I have a two tables that have around 1M rows and in one of them, I've added a new migration that adds two new columns to one of them and that requires some computation to add their values.
What I did was a command that fetches all rows in that table, and use Paginator with a chunk size of 1000, and after adding the new values, I perform the bulk_update.
The problem is that only the odd pages are updated, the even ones stay with the null value. I start with 1000 pages to update, then I need to run again only to update 500 pages, and so on. I've also tested with chunks of 10, and the problem persists. Is there something wrong with this code?
def add_values_to_columns(foo):
foo.col1=...
foo.col2=...
class Command(BaseCommand):
def handle(self, *args, **options):
try:
queryset = Foo.objects.all() \
.filter(col1__isnull=True, col2__isnull=True) \
.order_by("id") \
.select_related("bar")
chunk_size = 1000
paginator = Paginator(queryset, chunk_size)
pages = paginator.page_range
number_pages = pages[-1]
for page_number in pages:
page = paginator.page(page_number)
updated_rows = []
for foo in page.object_list:
add_values_to_columns(foo)
updated_rows.append(foo)
Foo.objects.bulk_update(updated_rows, ["col1", "col2"])
except Exception as e:
self.stdout.write(e)
The paginator is lazy, in fact that is the main use-case of a paginator: to retrieve a subset of the record, when needed.
As a result if you thus would have a page size of 10, you obtain the first ten items, update these such that these no longer satisfy the condition of your paginator, and you obtain the next page, you thus will skip 10 elements, but these will not be the same elements as the previous page: since you updated some rows, the first ten items in the paginator will have changed, and thus it will indeed skip ten items.

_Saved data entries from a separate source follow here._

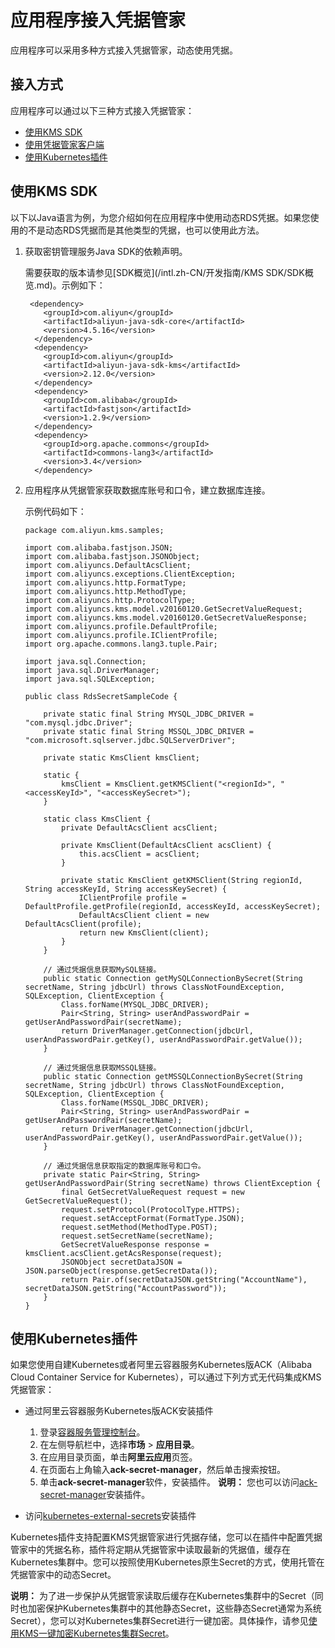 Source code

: # 应用程序接入凭据管家

应用程序可以采用多种方式接入凭据管家，动态使用凭据。

## 接入方式

应用程序可以通过以下三种方式接入凭据管家：

-   [使用KMS SDK](#section_hzp_rfv_3dl)
-   [使用凭据管家客户端](/intl.zh-CN/开发指南/凭据管家客户端.md)
-   [使用Kubernetes插件](#section_0vz_zbn_5us)

## 使用KMS SDK

以下以Java语言为例，为您介绍如何在应用程序中使用动态RDS凭据。如果您使用的不是动态RDS凭据而是其他类型的凭据，也可以使用此方法。

1.  获取密钥管理服务Java SDK的依赖声明。

    需要获取的版本请参见[SDK概览](/intl.zh-CN/开发指南/KMS SDK/SDK概览.md)。示例如下：

    ```
     <dependency>
        <groupId>com.aliyun</groupId>
        <artifactId>aliyun-java-sdk-core</artifactId>
        <version>4.5.16</version>
      </dependency>
      <dependency>
        <groupId>com.aliyun</groupId>
        <artifactId>aliyun-java-sdk-kms</artifactId>
        <version>2.12.0</version>
      </dependency>
      <dependency>
        <groupId>com.alibaba</groupId>
        <artifactId>fastjson</artifactId>
        <version>1.2.9</version>
      </dependency>
      <dependency>
        <groupId>org.apache.commons</groupId>
        <artifactId>commons-lang3</artifactId>
        <version>3.4</version>
      </dependency> 
    ```

2.  应用程序从凭据管家获取数据库账号和口令，建立数据库连接。

    示例代码如下：

    ```
    package com.aliyun.kms.samples;
    
    import com.alibaba.fastjson.JSON;
    import com.alibaba.fastjson.JSONObject;
    import com.aliyuncs.DefaultAcsClient;
    import com.aliyuncs.exceptions.ClientException;
    import com.aliyuncs.http.FormatType;
    import com.aliyuncs.http.MethodType;
    import com.aliyuncs.http.ProtocolType;
    import com.aliyuncs.kms.model.v20160120.GetSecretValueRequest;
    import com.aliyuncs.kms.model.v20160120.GetSecretValueResponse;
    import com.aliyuncs.profile.DefaultProfile;
    import com.aliyuncs.profile.IClientProfile;
    import org.apache.commons.lang3.tuple.Pair;
    
    import java.sql.Connection;
    import java.sql.DriverManager;
    import java.sql.SQLException;
    
    public class RdsSecretSampleCode {
    
        private static final String MYSQL_JDBC_DRIVER = "com.mysql.jdbc.Driver";
        private static final String MSSQL_JDBC_DRIVER = "com.microsoft.sqlserver.jdbc.SQLServerDriver";
    
        private static KmsClient kmsClient;
    
        static {
            kmsClient = KmsClient.getKMSClient("<regionId>", "<accessKeyId>", "<accessKeySecret>");
        }
    
        static class KmsClient {
            private DefaultAcsClient acsClient;
    
            private KmsClient(DefaultAcsClient acsClient) {
                this.acsClient = acsClient;
            }
    
            private static KmsClient getKMSClient(String regionId, String accessKeyId, String accessKeySecret) {
                IClientProfile profile = DefaultProfile.getProfile(regionId, accessKeyId, accessKeySecret);
                DefaultAcsClient client = new DefaultAcsClient(profile);
                return new KmsClient(client);
            }
        }
    
        // 通过凭据信息获取MySQL链接。
        public static Connection getMySQLConnectionBySecret(String secretName, String jdbcUrl) throws ClassNotFoundException, SQLException, ClientException {
            Class.forName(MYSQL_JDBC_DRIVER);
            Pair<String, String> userAndPasswordPair = getUserAndPasswordPair(secretName);
            return DriverManager.getConnection(jdbcUrl, userAndPasswordPair.getKey(), userAndPasswordPair.getValue());
        }
    
        // 通过凭据信息获取MSSQL链接。
        public static Connection getMSSQLConnectionBySecret(String secretName, String jdbcUrl) throws ClassNotFoundException, SQLException, ClientException {
            Class.forName(MSSQL_JDBC_DRIVER);
            Pair<String, String> userAndPasswordPair = getUserAndPasswordPair(secretName);
            return DriverManager.getConnection(jdbcUrl, userAndPasswordPair.getKey(), userAndPasswordPair.getValue());
        }
    
        // 通过凭据信息获取指定的数据库账号和口令。
        private static Pair<String, String> getUserAndPasswordPair(String secretName) throws ClientException {
            final GetSecretValueRequest request = new GetSecretValueRequest();
            request.setProtocol(ProtocolType.HTTPS);
            request.setAcceptFormat(FormatType.JSON);
            request.setMethod(MethodType.POST);
            request.setSecretName(secretName);
            GetSecretValueResponse response = kmsClient.acsClient.getAcsResponse(request);
            JSONObject secretDataJSON = JSON.parseObject(response.getSecretData());
            return Pair.of(secretDataJSON.getString("AccountName"), secretDataJSON.getString("AccountPassword"));
        }
    }
    ```


## 使用Kubernetes插件

如果您使用自建Kubernetes或者阿里云容器服务Kubernetes版ACK（Alibaba Cloud Container Service for Kubernetes），可以通过下列方式无代码集成KMS凭据管家：

-   通过阿里云容器服务Kubernetes版ACK安装插件

    1.  登录[容器服务管理控制台](https://cs.console.aliyun.com)。
    2.  在左侧导航栏中，选择**市场** \> **应用目录**。
    3.  在应用目录页面，单击**阿里云应用**页签。
    4.  在页面右上角输入**ack-secret-manager**，然后单击搜索按钮。
    5.  单击**ack-secret-manager**软件，安装插件。
    **说明：** 您也可以访问[ack-secret-manager](https://github.com/AliyunContainerService/ack-secret-manager)安装插件。

-   访问[kubernetes-external-secrets](https://github.com/external-secrets/kubernetes-external-secrets)安装插件

Kubernetes插件支持配置KMS凭据管家进行凭据存储，您可以在插件中配置凭据管家中的凭据名称，插件将定期从凭据管家中读取最新的凭据值，缓存在Kubernetes集群中。您可以按照使用Kubernetes原生Secret的方式，使用托管在凭据管家中的动态Secret。

**说明：** 为了进一步保护从凭据管家读取后缓存在Kubernetes集群中的Secret（同时也加密保护Kubernetes集群中的其他静态Secret，这些静态Secret通常为系统Secret），您可以对Kubernetes集群Secret进行一键加密。具体操作，请参见[使用KMS一键加密Kubernetes集群Secret](/intl.zh-CN/最佳实践/使用KMS一键加密Kubernetes集群Secret.md)。


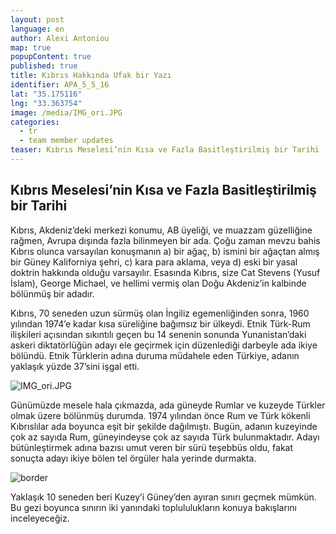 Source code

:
 ```yaml
---
layout: post
language: en
author: Alexi Antoniou
map: true
popupContent: true
published: true
title: Kıbrıs Hakkında Ufak bir Yazı
identifier: APA_5_5_16
lat: "35.175116"
lng: "33.363754"
image: /media/IMG_ori.JPG
categories: 
  - tr
  - team member updates
teaser: Kıbrıs Meselesi’nin Kısa ve Fazla Basitleştirilmiş bir Tarihi
---
```

## Kıbrıs Meselesi’nin Kısa ve Fazla Basitleştirilmiş bir Tarihi

Kıbrıs, Akdeniz’deki merkezi konumu, AB üyeliği, ve muazzam güzelliğine rağmen, Avrupa dışında fazla bilinmeyen bir ada. Çoğu zaman mevzu bahis Kıbrıs olunca varsayılan konuşmanın a) bir ağaç, b) ismini bir ağaçtan almış bir Güney Kaliforniya şehri, c) kara para aklama, veya d) eski bir yasal doktrin hakkında olduğu varsayılır. Esasında Kıbrıs, size Cat Stevens (Yusuf İslam), George Michael, ve hellimi vermiş olan Doğu Akdeniz’in kalbinde bölünmüş bir adadır.

Kıbrıs, 70 seneden uzun sürmüş olan İngiliz egemenliğinden sonra, 1960 yılından 1974’e kadar kısa süreliğine bağımsız bir ülkeydi. Etnik Türk-Rum ilişkileri açısından sıkıntılı geçen bu 14 senenin sonunda Yunanistan’daki askeri diktatörlüğün adayı ele geçirmek için düzenlediği darbeyle ada ikiye bölündü. Etnik Türklerin adına duruma müdahele eden Türkiye, adanın yaklaşık yüzde 37’sini işgal etti.

![IMG_ori.JPG]({{site.baseurl}}/media/IMG_ori.JPG)

Günümüzde mesele hala çıkmazda, ada güneyde Rumlar ve kuzeyde Türkler olmak üzere bölünmüş durumda. 1974 yılından önce Rum ve Türk kökenli Kıbrıslılar ada boyunca eşit bir şekilde dağılmıştı. Bugün, adanın kuzeyinde çok az sayıda Rum, güneyindeyse çok az sayıda Türk bulunmaktadır. Adayı bütünleştirmek adına bazısı umut veren bir sürü teşebbüs oldu, fakat sonuçta adayı ikiye bölen tel örgüler hala yerinde durmakta.

![border](https://scontent.fath3-2.fna.fbcdn.net/t31.0-8/13116047_1157624697602684_6687651883232887284_o.jpg)

Yaklaşık 10 seneden beri Kuzey’i Güney’den ayıran sınırı geçmek mümkün. Bu gezi boyunca sınırın iki yanındaki toplululukların konuya bakışlarını inceleyeceğiz.
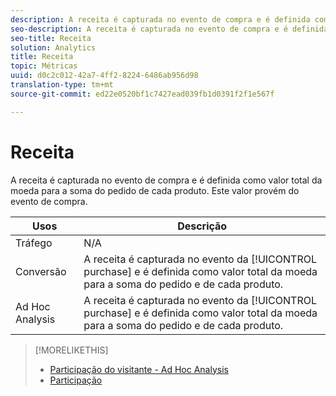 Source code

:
 ```yaml
---
description: A receita é capturada no evento de compra e é definida como valor total da moeda para a soma do pedido de cada produto. Este valor provém do evento de compra.
seo-description: A receita é capturada no evento de compra e é definida como valor total da moeda para a soma do pedido de cada produto. Este valor provém do evento de compra.
seo-title: Receita
solution: Analytics
title: Receita
topic: Métricas
uuid: d0c2c012-42a7-4ff2-8224-6486ab956d98
translation-type: tm+mt
source-git-commit: ed22e0520bf1c7427ead039fb1d0391f2f1e567f

---
```



# Receita

A receita é capturada no evento de compra e é definida como valor total da moeda para a soma do pedido de cada produto. Este valor provém do evento de compra.

| Usos | Descrição |
|---|---|
| Tráfego | N/A |
| Conversão | A receita é capturada no evento da [!UICONTROL purchase] e é definida como valor total da moeda para a soma do pedido e de cada produto. |
| Ad Hoc Analysis | A receita é capturada no evento da [!UICONTROL purchase] e é definida como valor total da moeda para a soma do pedido e de cada produto. |

>[!MORELIKETHIS]
>
>* [Participação do visitante - Ad Hoc Analysis](/help/components/c-variables/c-metrics/metrics-visitor-participation.md)
>* [Participação](/help/components/c-variables/c-metrics/metrics-participation.md)

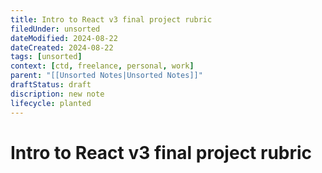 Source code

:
 ```yaml
---
title: Intro to React v3 final project rubric
filedUnder: unsorted
dateModified: 2024-08-22
dateCreated: 2024-08-22
tags: [unsorted]
context: [ctd, freelance, personal, work]
parent: "[[Unsorted Notes|Unsorted Notes]]"
draftStatus: draft
discription: new note
lifecycle: planted
---
```


# Intro to React v3 final project rubric
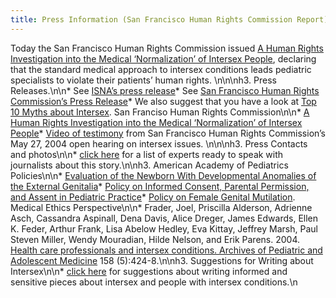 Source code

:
 ```yaml
---
title: Press Information (San Francisco Human Rights Commission Report)
---
```


Today the San Francisco Human Rights Commission issued [A Human Rights Investigation into the Medical &#8216;Normalization&#8217; of Intersex People][1], declaring that the standard medical approach to intersex conditions leads pediatric specialists to violate their patients&#8217; human rights. \n\n\nh3. Press Releases.\n\n* See [<span class="caps">ISNA</span>&#8217;s press release][2]* See [San Francisco Human Rights Commission&#8217;s Press Release][3]* We also suggest that you have a look at [Top 10 Myths about Intersex][4]. San Franciso Human Rights Commission\n\n* [A Human Rights Investigation into the Medical &#8216;Normalization&#8217; of Intersex People][5]* [Video of testimony][6] from San Francisco Human Rights Commission&#8217;s May 27, 2004 open hearing on intersex issues. \n\n\nh3. Press Contacts and photos\n\n* [click here][7] for a list of experts ready to speak with journalists about this story.\n\nh3. American Academy of Pediatrics Policies\n\n* [Evaluation of the Newborn With Developmental Anomalies of the External Genitalia][8]* [Policy on Informed Consent, Parental Permission, and Assent in Pediatric Practice][9]* [Policy on Female Genital Mutilation][10]. Medical Ethics Perspective\n\n* Frader, Joel, Priscilla Alderson, Adrienne Asch, Cassandra Aspinall, Dena Davis, Alice Dreger, James Edwards, Ellen K. Feder, Arthur Frank, Lisa Abelow Hedley, Eva Kittay, Jeffrey Marsh, Paul Steven Miller, Wendy Mouradian, Hilde Nelson, and Erik Parens. 2004. [Health care professionals and intersex conditions. Archives of Pediatric and Adolescent Medicine][11] 158 (5):424-8.\n\nh3. Suggestions for Writing about Intersex\n\n* [click here][12] for suggestions about writing informed and sensitive pieces about intersex and people with intersex conditions.\n

 [1]: /files/SFHRC_Intersex_Report.pdf
 [2]: /node/841%5Cn
 [3]: /files/SF_HRC_Press_Release.pdf%5Cn
 [4]: /faq/ten_myths%5Cn%5Cnh3
 [5]: /files/SFHRC_Intersex_Report.pdf%5Cn
 [6]: /videos/sf_hrc_hearing
 [7]: /pressroom/sfhrc/contacts
 [8]: http://aappolicy.aappublications.org/cgi/content/full/pediatrics%3B106/1/138%5Cn
 [9]: http://aappolicy.aappublications.org/cgi/reprint/pediatrics%3B95/2/314.pdf%5Cn
 [10]: http://aappolicy.aappublications.org/cgi/content/abstract/pediatrics%3B102/1/153%5Cn%5Cnh3
 [11]: /pdf/Frader2004.pdf
 [12]: http://www.isna.org/node/977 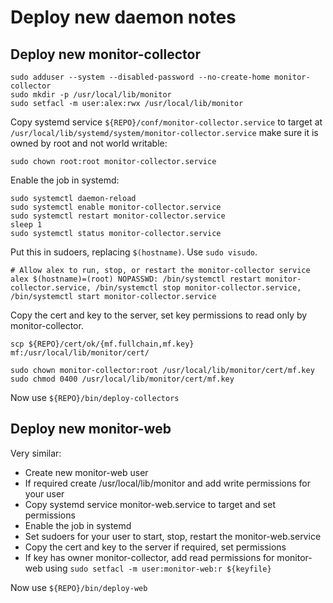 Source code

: # Deploy new daemon notes

## Deploy new monitor-collector

```
sudo adduser --system --disabled-password --no-create-home monitor-collector
sudo mkdir -p /usr/local/lib/monitor
sudo setfacl -m user:alex:rwx /usr/local/lib/monitor
```

Copy systemd service `${REPO}/conf/monitor-collector.service` to
target at `/usr/local/lib/systemd/system/monitor-collector.service`
make sure it is owned by root and not world writable:
```
sudo chown root:root monitor-collector.service
```

Enable the job in systemd:
```
sudo systemctl daemon-reload
sudo systemctl enable monitor-collector.service
sudo systemctl restart monitor-collector.service
sleep 1
sudo systemctl status monitor-collector.service
```

Put this in sudoers, replacing `$(hostname)`. Use `sudo visudo`.
```
# Allow alex to run, stop, or restart the monitor-collector service
alex $(hostname)=(root) NOPASSWD: /bin/systemctl restart monitor-collector.service, /bin/systemctl stop monitor-collector.service, /bin/systemctl start monitor-collector.service
```

Copy the cert and key to the server, set key permissions to read only by monitor-collector.
```
scp ${REPO}/cert/ok/{mf.fullchain,mf.key} mf:/usr/local/lib/monitor/cert/

sudo chown monitor-collector:root /usr/local/lib/monitor/cert/mf.key
sudo chmod 0400 /usr/local/lib/monitor/cert/mf.key
```

Now use `${REPO}/bin/deploy-collectors`

## Deploy new monitor-web

Very similar:

* Create new monitor-web user
* If required create /usr/local/lib/monitor and add write permissions for your user
* Copy systemd service monitor-web.service to target and set permissions
* Enable the job in systemd
* Set sudoers for your user to start, stop, restart the monitor-web.service
* Copy the cert and key to the server if required, set permissions
* If key has owner monitor-collector, add read permissions for monitor-web using `sudo setfacl -m user:monitor-web:r ${keyfile}`

Now use `${REPO}/bin/deploy-web`
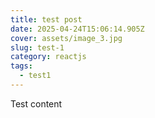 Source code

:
 ```yaml
---
title: test post
date: 2025-04-24T15:06:14.905Z
cover: assets/image_3.jpg
slug: test-1
category: reactjs
tags:
  - test1
---
```

T﻿est content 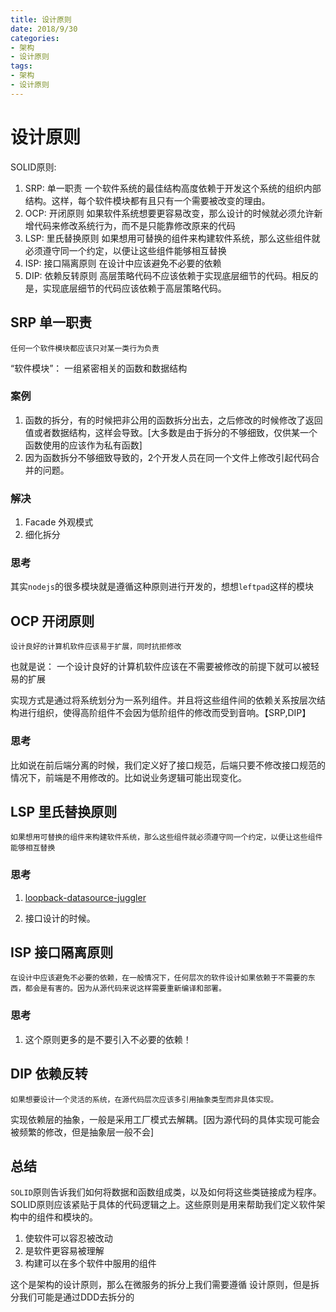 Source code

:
 ```yaml
---
title: 设计原则
date: 2018/9/30
categories: 
- 架构
- 设计原则
tags: 
- 架构
- 设计原则
---
```

# 设计原则
SOLID原则:
1. SRP: 单一职责
  一个软件系统的最佳结构高度依赖于开发这个系统的组织内部结构。这样，每个软件模块都有且只有一个需要被改变的理由。
2. OCP: 开闭原则
  如果软件系统想要更容易改变，那么设计的时候就必须允许新增代码来修改系统行为，而不是只能靠修改原来的代码
3. LSP: 里氏替换原则
  如果想用可替换的组件来构建软件系统，那么这些组件就必须遵守同一个约定，以便让这些组件能够相互替换
4. ISP: 接口隔离原则
   在设计中应该避免不必要的依赖
5. DIP: 依赖反转原则
   高层策略代码不应该依赖于实现底层细节的代码。相反的是，实现底层细节的代码应该依赖于高层策略代码。
<!--more--> 
## SRP 单一职责
    任何一个软件模块都应该只对某一类行为负责
“软件模块”： 一组紧密相关的函数和数据结构

### 案例
1. 函数的拆分，有的时候把非公用的函数拆分出去，之后修改的时候修改了返回值或者数据结构，这样会导致。[大多数是由于拆分的不够细致，仅供某一个函数使用的应该作为私有函数]
2. 因为函数拆分不够细致导致的，2个开发人员在同一个文件上修改引起代码合并的问题。

### 解决
1. Facade 外观模式
2. 细化拆分

### 思考
其实`nodejs`的很多模块就是遵循这种原则进行开发的，想想`leftpad`这样的模块

## OCP 开闭原则
    设计良好的计算机软件应该易于扩展，同时抗拒修改

也就是说： 一个设计良好的计算机软件应该在不需要被修改的前提下就可以被轻易的扩展

实现方式是通过将系统划分为一系列组件。并且将这些组件间的依赖关系按层次结构进行组织，使得高阶组件不会因为低阶组件的修改而受到音响。【SRP,DIP】

### 思考
比如说在前后端分离的时候，我们定义好了接口规范，后端只要不修改接口规范的情况下，前端是不用修改的。比如说业务逻辑可能出现变化。

## LSP 里氏替换原则
    如果想用可替换的组件来构建软件系统，那么这些组件就必须遵守同一个约定，以便让这些组件能够相互替换

### 思考
1. [loopback-datasource-juggler](https://github.com/strongloop/loopback-datasource-juggler)

2. 接口设计的时候。

## ISP 接口隔离原则
    在设计中应该避免不必要的依赖，在一般情况下，任何层次的软件设计如果依赖于不需要的东西，都会是有害的。因为从源代码来说这样需要重新编译和部署。

### 思考
1. 这个原则更多的是不要引入不必要的依赖！

## DIP 依赖反转
    如果想要设计一个灵活的系统，在源代码层次应该多引用抽象类型而非具体实现。
实现依赖层的抽象，一般是采用工厂模式去解耦。[因为源代码的具体实现可能会被频繁的修改，但是抽象层一般不会]

## 总结
`SOLID`原则告诉我们如何将数据和函数组成类，以及如何将这些类链接成为程序。SOLID原则应该紧贴于具体的代码逻辑之上。这些原则是用来帮助我们定义软件架构中的组件和模块的。
1. 使软件可以容忍被改动
2. 是软件更容易被理解
3. 构建可以在多个软件中服用的组件

这个是架构的设计原则，那么在微服务的拆分上我们需要遵循 设计原则，但是拆分我们可能是通过DDD去拆分的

We can work with an iterator
class Command(BaseCommand):
def handle(self, *args, **options):
chunk_size = 1000
queryset = (
Foo.objects.all()
.filter(col1__isnull=True, col2__isnull=True)
.order_by('id')
.select_related('bar')
.iterator(chunk_size=chunk_size)
)
updated_rows = []
for foo in queryset:
add_values_to_columns(foo)
updated_rows.append(foo)
if len(updated_rows) > chunk_size:
Foo.objects.bulk_update(updated_rows, ['col1', 'col2'])
updated_rows = []
this will thus work with a cursor to fetch records, and collect objects to update.